Exercise description: Copy, exactly as written, the lines that begin at the one containing "calculating distances |" and end at the one containing "# integer(0)". Skip any pictures in the data below.

Input records:

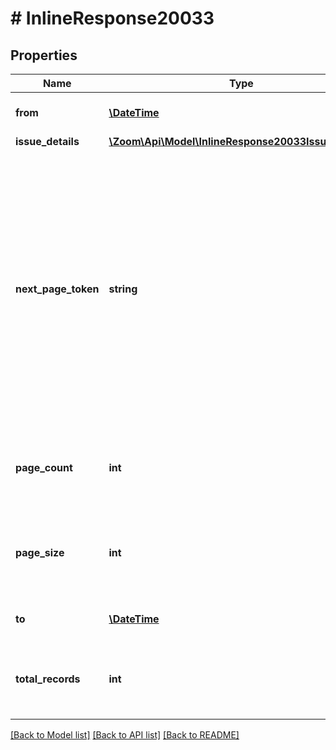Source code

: # # InlineResponse20033

## Properties

Name | Type | Description | Notes
------------ | ------------- | ------------- | -------------
**from** | [**\DateTime**](\DateTime.md) | Start date for this report | [optional] 
**issue_details** | [**\Zoom\Api\Model\InlineResponse20033IssueDetails[]**](InlineResponse20033IssueDetails.md) |  | [optional] 
**next_page_token** | **string** | The next page token is used to paginate through large result sets. A next page token will be returned whenever the set of available results exceeds the current page size. The expiration period for this token is 15 minutes. | [optional] 
**page_count** | **int** | The number of pages returned for the request made. | [optional] 
**page_size** | **int** | The number of records returned within a single API call. | [optional] 
**to** | [**\DateTime**](\DateTime.md) | End date for this report | [optional] 
**total_records** | **int** | The number of all records available across pages. | [optional] 

[[Back to Model list]](../../README.md#documentation-for-models) [[Back to API list]](../../README.md#documentation-for-api-endpoints) [[Back to README]](../../README.md)


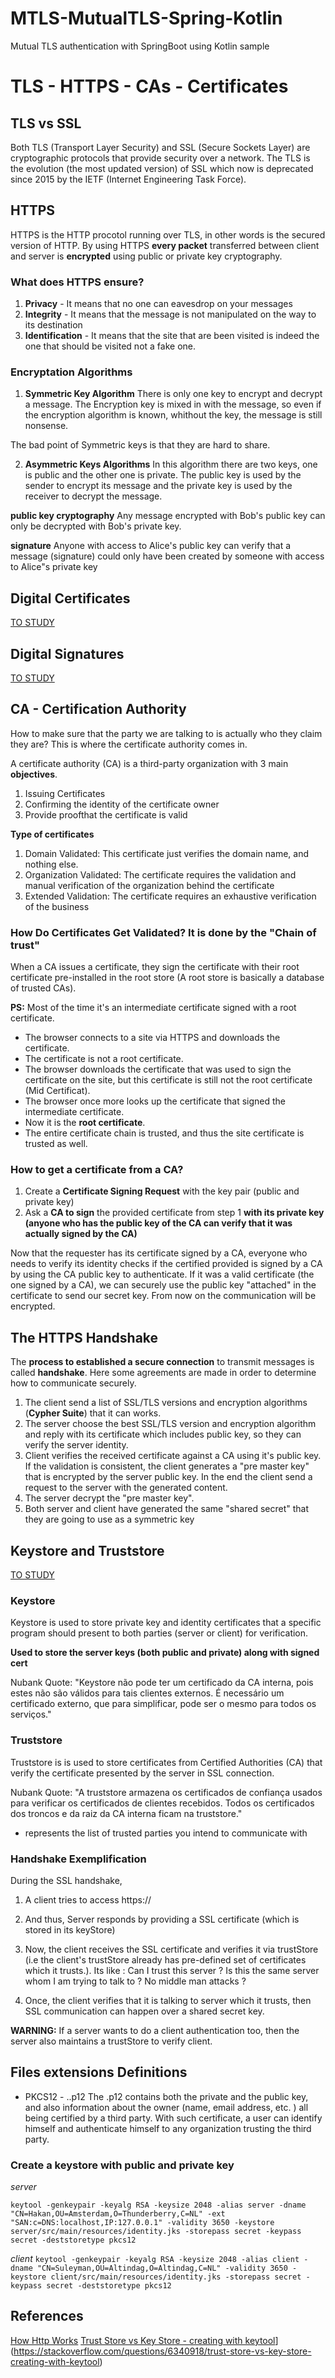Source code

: # MTLS-MutualTLS-Spring-Kotlin
Mutual TLS authentication with SpringBoot using Kotlin sample


# TLS - HTTPS - CAs - Certificates


## TLS vs SSL
Both TLS (Transport Layer Security) and SSL (Secure Sockets Layer) are cryptographic protocols that provide security over a network. The TLS is the evolution (the most updated version) of SSL which now is deprecated since 2015 by the IETF (Internet Engineering Task Force).

## HTTPS
HTTPS is the HTTP procotol running over TLS, in other words is the secured version of HTTP. By using HTTPS **every packet** transferred between client and server is **encrypted** using public or private key cryptography.

### What does HTTPS ensure?
1. **Privacy** - It means that no one can eavesdrop on your messages
2. **Integrity** - It means that the message is not manipulated on the way to its destination
3. **Identification** - It means that the site that are been visited is indeed the one that should be visited not a fake one.

### Encryptation Algorithms
1. **Symmetric Key Algorithm** 
There is only one key to encrypt and decrypt a message. The Encryption key is mixed in with the message, so even if the encryption algorithm is known, whithout the key, the message is still nonsense. 

The bad point of Symmetric keys is  that they are hard to share.

2. **Asymmetric Keys Algorithms**
In this algorithm there are two keys,  one is public and the other one is private. The public key is used by the sender to encrypt its message and the private key is used by the receiver to decrypt the message.

**public key cryptography**
Any message encrypted with Bob's public key can only be decrypted with Bob's private key.

**signature**
Anyone with access to Alice's public key can verify that a message (signature) could only have been created by someone with access to Alice"s private key

## Digital Certificates
[TO STUDY](https://www.geeksforgeeks.org/digital-signatures-certificates/)
## Digital Signatures
[TO STUDY](https://www.geeksforgeeks.org/digital-signatures-certificates/)

## CA - Certification Authority
How to make sure that the party we are talking to is actually who they claim they are? This is where the certificate authority comes in.

A certificate authority (CA) is a third-party organization with 3 main **objectives**.
1. Issuing Certificates
2. Confirming the identity of the certificate owner
3. Provide proofthat the certificate is valid

**Type of certificates**
1. Domain Validated: This certificate just verifies the domain name, and nothing else.
2. Organization Validated: The certificate requires the validation and manual verification of the organization behind the certificate
3. Extended Validation: The certificate requires an exhaustive verification of the business 

### How Do Certificates Get Validated?  It is done by the "Chain of trust"
When a CA issues a certificate, they sign the certificate with their root certificate pre-installed in the root store (A root store is basically a database of trusted CAs).

**PS:** Most of the time it's an intermediate certificate signed with a root certificate.

* The browser connects to a site via HTTPS and downloads the certificate. 
* The certificate is not a root certificate. 
* The browser downloads the certificate that was used to sign the certificate on the site, but this certificate is still not the root certificate (Mid Certificat). 
* The browser once more looks up the certificate that signed the intermediate certificate. 
* Now it is the **root certificate**. 
* The entire certificate chain is trusted, and thus the site certificate is trusted as well.

### How to get a certificate from a CA?
1. Create a **Certificate Signing Request** with the key pair (public and private key)
2. Ask a **CA to sign** the provided certificate from step 1 **with its private key** **(anyone who has the public key of the CA can verify that it was actually signed by the CA)**

 Now that the requester has its certificate signed by a CA, everyone who needs to verify its identity checks if the certified provided is signed by a CA by using the CA public key to authenticate. If it was a valid certificate (the one signed by a CA), we can securely use the public key "attached" in the certificate to send our secret key. From now on the communication will be encrypted. 

## The HTTPS Handshake
The **process to established a secure connection** to transmit messages is called **handshake**. Here some agreements are made in order to determine how to communicate securely.

1. The client send a list of SSL/TLS  versions and encryption algorithms (**Cypher Suite**) that it can works. 
2. The server choose the best SSL/TLS version and encryption algorithm and reply with its certificate which includes public key, so they can verify the server identity.
3. Client verifies the received certificate against a CA using it's public key. If the validation is consistent, the client generates a "pre master key" that is encrypted by the server public key. In the end the client send a request to the server with the generated content.
4. The server decrypt the "pre master key".
5. Both server and client have generated the same "shared secret" that they are going to use as a symmetric key

## Keystore and Truststore
[TO STUDY](https://www.educative.io/edpresso/keystore-vs-truststore)

### Keystore
Keystore is used to store private key and identity certificates that a specific program should present to both parties (server or client) for verification.

**Used to store the server keys (both public and private) along with signed cert**

Nubank Quote: "Keystore não pode ter um certificado da CA interna, pois estes não são válidos para tais clientes externos. É necessário um certificado externo, que para simplificar, pode ser o mesmo para todos os serviços."

### Truststore
Truststore is  is used to store certificates from Certified Authorities (CA) that verify the certificate presented by the server in SSL connection.

Nubank Quote: "A truststore armazena os certificados de confiança usados para verificar os certificados de clientes recebidos. Todos os certificados dos troncos e da raiz da CA interna ficam na truststore."

* represents the list of trusted parties you intend to communicate with

### Handshake Exemplification
During the SSL handshake,

1.  A client tries to access https://
    
2.  And thus, Server responds by providing a SSL certificate (which is stored in its keyStore)
    
3.  Now, the client receives the SSL certificate and verifies it via trustStore (i.e the client's trustStore already has pre-defined set of certificates which it trusts.). Its like : Can I trust this server ? Is this the same server whom I am trying to talk to ? No middle man attacks ?
    
4.  Once, the client verifies that it is talking to server which it trusts, then SSL communication can happen over a shared secret key.

**WARNING:** If a server wants to do a client authentication too, then the server also maintains a trustStore to verify client.

## Files extensions Definitions
* PKCS12 - <name>..p12 
The .p12 contains both the private and the public key, and also information about the owner (name, email address, etc. ) all being certified by a third party. With such certificate, a user can identify himself and authenticate himself to any organization trusting the third party.

### Create a keystore with public and private key
*server*

`keytool -genkeypair -keyalg RSA -keysize 2048 -alias server -dname "CN=Hakan,OU=Amsterdam,O=Thunderberry,C=NL" -ext "SAN:c=DNS:localhost,IP:127.0.0.1" -validity 3650 -keystore server/src/main/resources/identity.jks -storepass secret -keypass secret -deststoretype pkcs12`

*client*
`keytool -genkeypair -keyalg RSA -keysize 2048 -alias client -dname "CN=Suleyman,OU=Altindag,O=Altindag,C=NL" -validity 3650 -keystore client/src/main/resources/identity.jks -storepass secret -keypass secret -deststoretype pkcs12`



## References 
[How Http Works]([https://howhttps.works/the-handshake/](https://howhttps.works/the-handshake/))
[Trust Store vs Key Store - creating with keytool](https://stackoverflow.com/questions/6340918/trust-store-vs-key-store-creating-with-keytool)](https://stackoverflow.com/questions/6340918/trust-store-vs-key-store-creating-with-keytool)

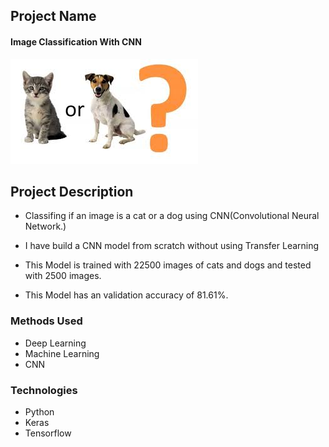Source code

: 
## Project Name

#### Image Classification With CNN

![cat/dog](./cat.jpeg)

## Project Description
* Classifing if an image is a cat or a dog using CNN(Convolutional Neural Network.)

* I have build a CNN model from scratch without using Transfer Learning

* This Model is trained with 22500 images of cats and dogs and tested with 2500 images.

* This Model has an validation accuracy of 81.61%.

### Methods Used
* Deep Learning
* Machine Learning
* CNN


### Technologies 
* Python
* Keras
* Tensorflow









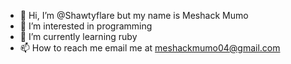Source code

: - 👋 Hi, I’m @Shawtyflare but my name is Meshack Mumo
- 👀 I’m interested in programming
- 🌱 I’m currently learning ruby
- 📫 How to reach me email me at meshackmumo04@gmail.com

<!---
Shawtyflare/Shawtyflare is a ✨ special ✨ repository because its `README.md` (this file) appears on your GitHub profile.
You can click the Preview link to take a look at your changes.
--->
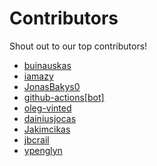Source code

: # Contributors

Shout out to our top contributors!

- [buinauskas](https://api.github.com/users/buinauskas)
- [iamazy](https://api.github.com/users/iamazy)
- [JonasBakys0](https://api.github.com/users/JonasBakys0)
- [github-actions[bot]](https://api.github.com/users/github-actions%5Bbot%5D)
- [oleg-vinted](https://api.github.com/users/oleg-vinted)
- [dainiusjocas](https://api.github.com/users/dainiusjocas)
- [Jakimcikas](https://api.github.com/users/Jakimcikas)
- [jbcrail](https://api.github.com/users/jbcrail)
- [ypenglyn](https://api.github.com/users/ypenglyn)
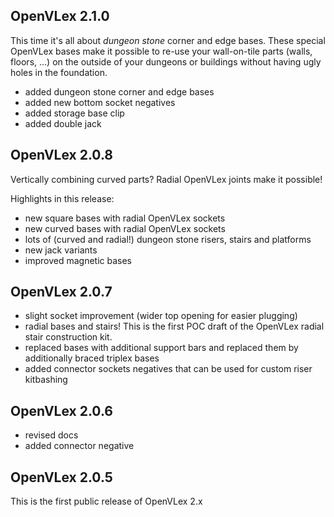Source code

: ## OpenVLex 2.1.0

This time it's all about _dungeon stone_ corner and edge bases. These special OpenVLex bases make it possible to re-use your wall-on-tile parts (walls, floors, ...) on the outside of your dungeons or buildings without having ugly holes in the foundation.

- added dungeon stone corner and edge bases
- added new bottom socket negatives
- added storage base clip
- added double jack


## OpenVLex 2.0.8

Vertically combining curved parts? Radial OpenVLex joints make it possible!

Highlights in this release:

- new square bases with radial OpenVLex sockets
- new curved bases with radial OpenVLex sockets
- lots of (curved and radial!) dungeon stone risers, stairs and platforms
- new jack variants
- improved magnetic bases


## OpenVLex 2.0.7

- slight socket improvement (wider top opening for easier plugging)
- radial bases and stairs! This is the first POC draft of the OpenVLex radial stair construction kit.
- replaced bases with additional support bars and replaced them by additionally braced triplex bases
- added connector sockets negatives that can be used for custom riser kitbashing


## OpenVLex 2.0.6

- revised docs
- added connector negative


## OpenVLex 2.0.5

This is the first public release of OpenVLex 2.x
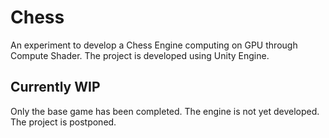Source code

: # Chess
An experiment to develop a Chess Engine computing on GPU through Compute Shader.
The project is developed using Unity Engine.

## Currently WIP
Only the base game has been completed. The engine is not yet developed.
The project is postponed.
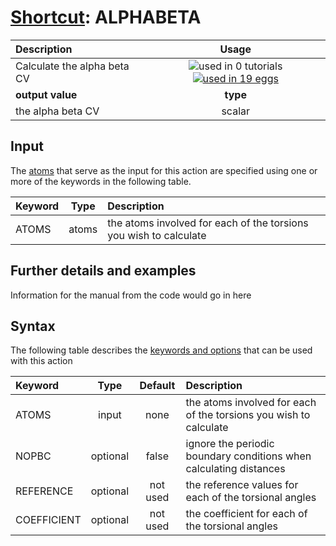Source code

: # [Shortcut](shortcuts.md): ALPHABETA

| Description    | Usage |
|:--------|:--------:|
| Calculate the alpha beta CV | ![used in 0 tutorials](https://img.shields.io/badge/tutorials-0-red.svg)[![used in 19 eggs](https://img.shields.io/badge/nest-19-green.svg)](https://www.plumed-nest.org/browse.html?search=ALPHABETA)|
 | **output value** | **type** |
| the alpha beta CV | scalar |

## Input

The [atoms](specifying_atoms.html) that serve as the input for this action are specified using one or more of the keywords in the following table.

| Keyword |  Type | Description |
|:--------|:------:|:-----------|
| ATOMS | atoms | the atoms involved for each of the torsions you wish to calculate |


## Further details and examples 
Information for the manual from the code would go in here 
## Syntax 
The following table describes the [keywords and options](parsing.md) that can be used with this action 

| Keyword | Type | Default | Description |
|:-------|:----:|:-------:|:-----------|
| ATOMS | input | none | the atoms involved for each of the torsions you wish to calculate |
| NOPBC | optional | false |  ignore the periodic boundary conditions when calculating distances |
| REFERENCE | optional | not used | the reference values for each of the torsional angles |
| COEFFICIENT | optional | not used | the coefficient for each of the torsional angles |
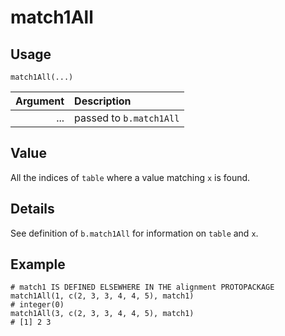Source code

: match1All
=========

Usage
-----

    match1All(...)

| Argument | Description |
| -------: | :---------- |
|      ... | passed to `b.match1All` |

Value
-----

All the indices of `table` where a value matching `x` is found.

Details
-------

See definition of `b.match1All` for information on `table` and `x`.

Example
-------

    # match1 IS DEFINED ELSEWHERE IN THE alignment PROTOPACKAGE
    match1All(1, c(2, 3, 3, 4, 4, 5), match1)
    # integer(0)
    match1All(3, c(2, 3, 3, 4, 4, 5), match1)
    # [1] 2 3
    
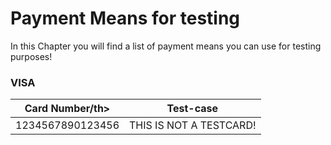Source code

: # Payment Means for testing

In this Chapter you will find a list of payment means you can use for testing purposes!

### <span id="visa-cards"><a name="pm-visa"></a> VISA</span>
<div id="visa-cards-hider">
  <table class="table table-striped table-hover">
    <thead>
      <tr>
        <th>Card Number/th>
        <th class="text-center">Test-case</th>
      </tr>
    </thead>
    <tbody>
      <tr>
        <td>1234567890123456</td>
        <td class="text-center">THIS IS NOT A TESTCARD!</td>
      </tr>
    </tbody>
  </table>
</div>
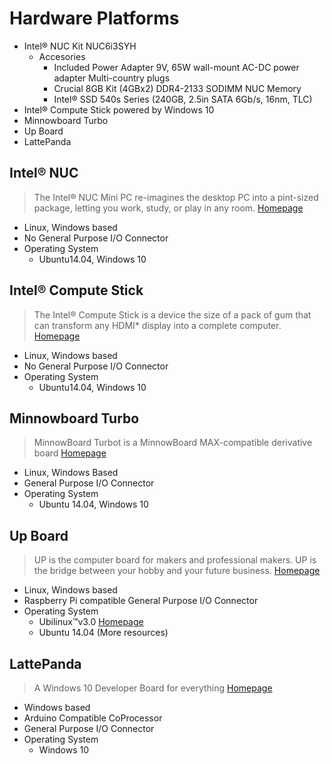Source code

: # Hardware Platforms

- Intel® NUC Kit NUC6i3SYH
  - Accesories
    - Included Power Adapter 9V, 65W wall-mount AC-DC power adapter Multi-country plugs
    - Crucial 8GB Kit (4GBx2) DDR4-2133 SODIMM NUC Memory
    - Intel® SSD 540s Series (240GB, 2.5in SATA 6Gb/s, 16nm, TLC)
- Intel® Compute Stick powered by Windows 10
- Minnowboard Turbo
- Up Board
- LattePanda

## Intel® NUC

> The Intel® NUC Mini PC re-imagines the desktop PC into a pint-sized package, letting you work, study, or play in any room. [Homepage](http://www.intel.com/content/www/us/en/nuc/overview.html)

- Linux, Windows based
- No General Purpose I/O Connector
- Operating System
  - Ubuntu14.04, Windows 10

## Intel® Compute Stick

> The Intel® Compute Stick is a device the size of a pack of gum that can transform any HDMI* display into a complete computer. [Homepage](http://www.intel.com/content/www/us/en/compute-stick/intel-compute-stick.html)

- Linux, Windows based
- No General Purpose I/O Connector
- Operating System
  - Ubuntu14.04, Windows 10

## Minnowboard Turbo

> MinnowBoard Turbot is a MinnowBoard MAX-compatible derivative board [Homepage](http://wiki.minnowboard.org/MinnowBoard_Wiki_Home)

- Linux, Windows Based
- General Purpose I/O Connector
- Operating System
  - Ubuntu 14.04, Windows 10

## Up Board

> UP is the computer board for makers and professional makers. UP is the bridge between your hobby and your future business. [Homepage](http://www.up-board.org/)

- Linux, Windows based
- Raspberry Pi compatible General Purpose I/O Connector
- Operating System
  - Ubilinux™v3.0 [Homepage](https://up-community.org/downloads/ubilinux/ubilinux-ubilinux-3-0)
  - Ubuntu 14.04 (More resources)

## LattePanda

> A Windows 10 Developer Board for everything [Homepage](http://www.lattepanda.com/)

- Windows based
- Arduino Compatible CoProcessor
- General Purpose I/O Connector
- Operating System
  - Windows 10
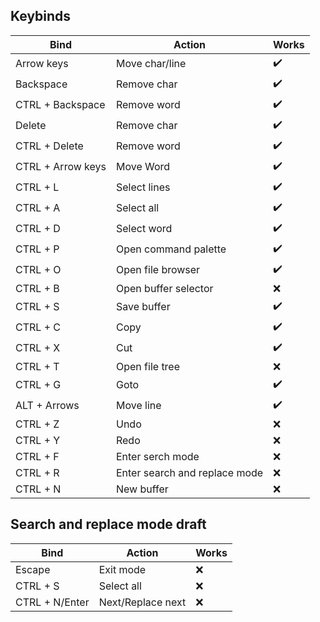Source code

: ## Keybinds

| Bind              | Action                        | Works |
| ----------------- | ----------------------------- | ----- |
| Arrow keys        | Move char/line                | ✔️     |
| Backspace         | Remove char                   | ✔️     |
| CTRL + Backspace  | Remove word                   | ✔️     |
| Delete            | Remove char                   | ✔️     |
| CTRL + Delete     | Remove word                   | ✔️     |
| CTRL + Arrow keys | Move Word                     | ✔️     |
| CTRL + L          | Select lines                  | ✔️     |
| CTRL + A          | Select all                    | ✔️     |
| CTRL + D          | Select word                   | ✔️     |
| CTRL + P          | Open command palette          | ✔️     |
| CTRL + O          | Open file browser             | ✔️     |
| CTRL + B          | Open buffer selector          | ❌     |
| CTRL + S          | Save buffer                   | ✔️     |
| CTRL + C          | Copy                          | ✔️     |
| CTRL + X          | Cut                           | ✔️     |
| CTRL + T          | Open file tree                | ❌     |
| CTRL + G          | Goto                          | ✔️     |
| ALT + Arrows      | Move line                     | ✔️     |
| CTRL + Z          | Undo                          | ❌     |
| CTRL + Y          | Redo                          | ❌     |
| CTRL + F          | Enter serch mode              | ❌     |
| CTRL + R          | Enter search and replace mode | ❌     |
| CTRL + N          | New buffer                    | ❌     |

## Search and replace mode draft
| Bind           | Action            | Works |
| -------------- | ----------------- | ----- |
| Escape         | Exit mode         | ❌     |
| CTRL + S       | Select all        | ❌     |
| CTRL + N/Enter | Next/Replace next | ❌     |

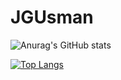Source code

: # JGUsman
![Anurag's GitHub stats](https://github-readme-stats-git-masterrstaa-rickstaa.vercel.app/api?username=JGUsman007&&show_icons=true&theme=tokyonight)

[![Top Langs](https://github-readme-stats.vercel.app/api/top-langs/?username=JGUsman007&layout=compact)](https://github.com/JGUsman007/JGUsman007)
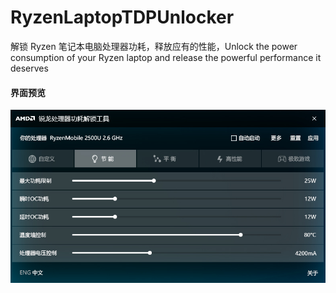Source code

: # RyzenLaptopTDPUnlocker
解锁 Ryzen 笔记本电脑处理器功耗，释放应有的性能，Unlock the power consumption of your Ryzen laptop and release the powerful performance it deserves

#### 界面预览 
![image](img/ryzenadjtool.jpg)
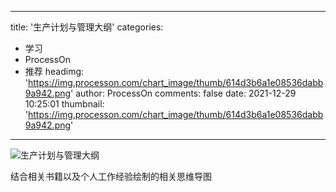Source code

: 
---
title: '生产计划与管理大纲'
categories: 
 - 学习
 - ProcessOn
 - 推荐
headimg: 'https://img.processon.com/chart_image/thumb/614d3b6a1e08536dabb9a942.png'
author: ProcessOn
comments: false
date: 2021-12-29 10:25:01
thumbnail: 'https://img.processon.com/chart_image/thumb/614d3b6a1e08536dabb9a942.png'
---

<div>   
<img class="thumb" alt="生产计划与管理大纲" src="https://img.processon.com/chart_image/thumb/614d3b6a1e08536dabb9a942.png" referrerpolicy="no-referrer">
<p>结合相关书籍以及个人工作经验绘制的相关思维导图</p>  
</div>
            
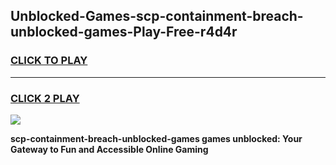 
## Unblocked-Games-scp-containment-breach-unblocked-games-Play-Free-r4d4r
<h3>
<a href="https://premium76.site?title=scp-containment-breach-unblocked-games&ref=20A">CLICK TO PLAY</a></h3>
<hr>

<h3>
<a href="https://premium76.site?title=scp-containment-breach-unblocked-games&ref=20A">CLICK 2 PLAY</a>
  
</h3>

<a href="https://premium76.site?title=scp-containment-breach-unblocked-games&ref=20A"><img src="https://clearcache.store/games.png"></a>


**scp-containment-breach-unblocked-games games unblocked: Your Gateway to Fun and Accessible Online Gaming**
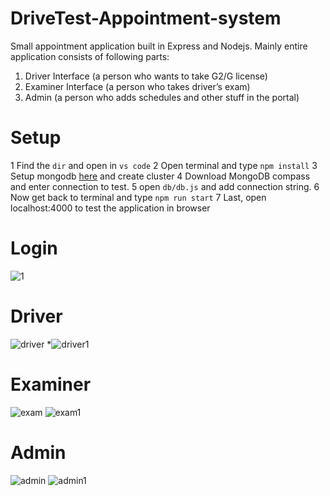 # DriveTest-Appointment-system
Small appointment application built in Express and Nodejs. 
Mainly entire application consists of following parts:

1. Driver Interface (a person who wants to take G2/G license)
2. Examiner Interface (a person who takes driver’s exam)
3. Admin (a person who adds schedules and other stuff in the portal)

# Setup
1 Find the `dir` and open in `vs code`
2 Open terminal and type `npm install`
3 Setup mongodb [here](https://account.mongodb.com/account/login) and create cluster 
4 Download MongoDB compass and enter connection to test.
5 open `db/db.js` and add connection string.
6 Now get back to terminal and type `npm run start`
7 Last, open localhost:4000 to test the application in browser

# Login
![1](https://github.com/web-dev-nav/DriveTest-Appointment-system/assets/110724391/d0b32b34-e021-447b-94af-7bc55dceb115)

# Driver
![driver](https://github.com/web-dev-nav/DriveTest-Appointment-system/assets/110724391/92391c3e-d06e-4773-a918-2293b759ab0e)
*![driver1](https://github.com/web-dev-nav/DriveTest-Appointment-system/assets/110724391/428e9679-1c39-4de0-8191-523f99ebd8fb)

# Examiner
![exam](https://github.com/web-dev-nav/DriveTest-Appointment-system/assets/110724391/92fe8565-2cfa-4e14-a50d-dd6a29f686f5)
![exam1](https://github.com/web-dev-nav/DriveTest-Appointment-system/assets/110724391/517d44a1-03f8-4430-ad4d-d9649b5820fb)

# Admin
![admin](https://github.com/web-dev-nav/DriveTest-Appointment-system/assets/110724391/0ccfbbff-945c-4308-8686-65063c5d8d8b)
![admin1](https://github.com/web-dev-nav/DriveTest-Appointment-system/assets/110724391/cc9d98cb-2e88-4ca8-8d28-8269e4a4c9c2)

Output for this exercise:
| NOPBC | optional | false |  ignore the periodic boundary conditions when calculating distances |
| REFERENCE | optional | not used | the reference values for each of the torsional angles |
| COEFFICIENT | optional | not used | the coefficient for each of the torsional angles |
Source code

: match1All
=========

Usage
-----

    match1All(...)

| Argument | Description |
| -------: | :---------- |
|      ... | passed to `b.match1All` |

Value
-----

All the indices of `table` where a value matching `x` is found.

Details
-------

See definition of `b.match1All` for information on `table` and `x`.

Example
-------

    # match1 IS DEFINED ELSEWHERE IN THE alignment PROTOPACKAGE
    match1All(1, c(2, 3, 3, 4, 4, 5), match1)
    # integer(0)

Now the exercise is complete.